As a lover of great architecture, it was inspiring to read through one thread, a meeting where some of the greatest architects of our time gathered, unrolled their drawings and presented their ideas — each aware that something extraordinary had occured in the room that day. As one architect put it to Burnham at the time, “I never expected to see such a moment. Look here, old fellow, do you realize this has been the greatest meeting of artists since the fifteenth century?”
I got goosebumps reading the line and could also feel the silence in the room as each artist presented, wondering if they would outdo the other. At the same time, they realized that they were in this together, as a team, to create an awe-inspiring wonder that would only stand for the world to see for a mere six months, from May to October 1893.

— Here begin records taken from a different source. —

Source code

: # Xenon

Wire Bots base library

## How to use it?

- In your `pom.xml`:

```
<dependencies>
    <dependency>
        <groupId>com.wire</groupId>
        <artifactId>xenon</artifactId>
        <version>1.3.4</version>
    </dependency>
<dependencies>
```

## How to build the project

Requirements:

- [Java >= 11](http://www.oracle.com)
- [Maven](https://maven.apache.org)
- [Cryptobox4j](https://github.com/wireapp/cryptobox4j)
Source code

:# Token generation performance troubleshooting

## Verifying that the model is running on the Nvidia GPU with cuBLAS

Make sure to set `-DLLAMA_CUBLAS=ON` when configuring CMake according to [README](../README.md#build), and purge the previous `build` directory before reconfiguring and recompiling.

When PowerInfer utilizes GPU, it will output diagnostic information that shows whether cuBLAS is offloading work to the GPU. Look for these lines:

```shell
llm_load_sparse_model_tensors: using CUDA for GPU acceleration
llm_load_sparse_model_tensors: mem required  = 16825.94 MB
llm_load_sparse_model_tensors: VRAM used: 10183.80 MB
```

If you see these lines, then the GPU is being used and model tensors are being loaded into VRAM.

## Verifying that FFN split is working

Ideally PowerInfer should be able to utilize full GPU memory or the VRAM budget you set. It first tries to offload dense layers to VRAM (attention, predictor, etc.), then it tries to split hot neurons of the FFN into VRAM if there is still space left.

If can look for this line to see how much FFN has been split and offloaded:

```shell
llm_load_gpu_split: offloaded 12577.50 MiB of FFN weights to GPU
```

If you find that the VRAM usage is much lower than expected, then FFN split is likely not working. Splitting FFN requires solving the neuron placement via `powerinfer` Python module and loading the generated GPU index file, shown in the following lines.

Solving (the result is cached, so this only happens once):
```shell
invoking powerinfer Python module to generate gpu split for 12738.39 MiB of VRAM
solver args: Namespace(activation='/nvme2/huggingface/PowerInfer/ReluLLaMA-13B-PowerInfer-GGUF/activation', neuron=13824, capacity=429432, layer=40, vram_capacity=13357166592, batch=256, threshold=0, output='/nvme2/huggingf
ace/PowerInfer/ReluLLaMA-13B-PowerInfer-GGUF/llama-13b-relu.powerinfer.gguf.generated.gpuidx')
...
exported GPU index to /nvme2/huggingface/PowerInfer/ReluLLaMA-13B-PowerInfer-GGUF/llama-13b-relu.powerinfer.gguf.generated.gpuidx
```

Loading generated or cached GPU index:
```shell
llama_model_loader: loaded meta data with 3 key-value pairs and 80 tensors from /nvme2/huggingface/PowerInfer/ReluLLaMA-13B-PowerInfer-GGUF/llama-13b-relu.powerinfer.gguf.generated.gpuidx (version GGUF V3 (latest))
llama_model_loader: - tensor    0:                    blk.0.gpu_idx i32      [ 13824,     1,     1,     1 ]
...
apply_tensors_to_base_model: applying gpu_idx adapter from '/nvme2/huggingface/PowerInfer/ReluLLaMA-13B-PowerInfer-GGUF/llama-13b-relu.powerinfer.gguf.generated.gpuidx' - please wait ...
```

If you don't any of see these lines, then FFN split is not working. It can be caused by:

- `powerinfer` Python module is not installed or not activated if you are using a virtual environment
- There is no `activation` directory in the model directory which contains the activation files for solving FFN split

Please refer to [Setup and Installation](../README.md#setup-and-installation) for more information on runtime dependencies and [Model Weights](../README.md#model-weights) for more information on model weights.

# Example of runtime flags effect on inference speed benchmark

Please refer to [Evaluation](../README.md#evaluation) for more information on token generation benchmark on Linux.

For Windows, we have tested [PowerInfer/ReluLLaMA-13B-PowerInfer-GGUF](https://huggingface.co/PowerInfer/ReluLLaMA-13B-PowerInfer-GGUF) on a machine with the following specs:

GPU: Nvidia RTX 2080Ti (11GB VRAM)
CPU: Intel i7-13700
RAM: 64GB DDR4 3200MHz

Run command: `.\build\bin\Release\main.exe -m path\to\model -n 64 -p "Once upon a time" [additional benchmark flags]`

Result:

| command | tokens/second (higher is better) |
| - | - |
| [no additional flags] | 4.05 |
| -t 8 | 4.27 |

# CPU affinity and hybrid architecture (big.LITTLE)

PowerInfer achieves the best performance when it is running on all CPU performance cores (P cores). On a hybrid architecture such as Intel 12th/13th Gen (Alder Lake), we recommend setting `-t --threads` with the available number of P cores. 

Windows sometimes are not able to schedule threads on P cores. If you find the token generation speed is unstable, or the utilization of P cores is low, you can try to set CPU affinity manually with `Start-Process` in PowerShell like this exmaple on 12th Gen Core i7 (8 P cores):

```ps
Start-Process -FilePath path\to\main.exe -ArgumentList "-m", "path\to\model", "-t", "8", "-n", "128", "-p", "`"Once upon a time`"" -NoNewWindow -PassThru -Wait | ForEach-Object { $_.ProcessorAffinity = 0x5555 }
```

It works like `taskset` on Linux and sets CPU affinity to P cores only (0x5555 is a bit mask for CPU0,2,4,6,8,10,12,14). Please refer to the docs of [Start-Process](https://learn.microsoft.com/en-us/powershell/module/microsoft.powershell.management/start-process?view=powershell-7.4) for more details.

All this magnificent creation right along side the life of Dr. Holmes, who had various aliases. Here was a man who managed to kill countless people, mostly women and children, all without police suspicion.
It was that last 20% of the book that I found riveting, when east coast investigators got closer and closer to uncovering the truth, a truth that makes you wince and your skin crawl simultaneously.
Writes Larson, “what motivated Holmes may never be known,” basing his account on known details of his history and behavior and on what forensic psychiatrists have come to understand about psychopathic serial killers and the forces that drive them.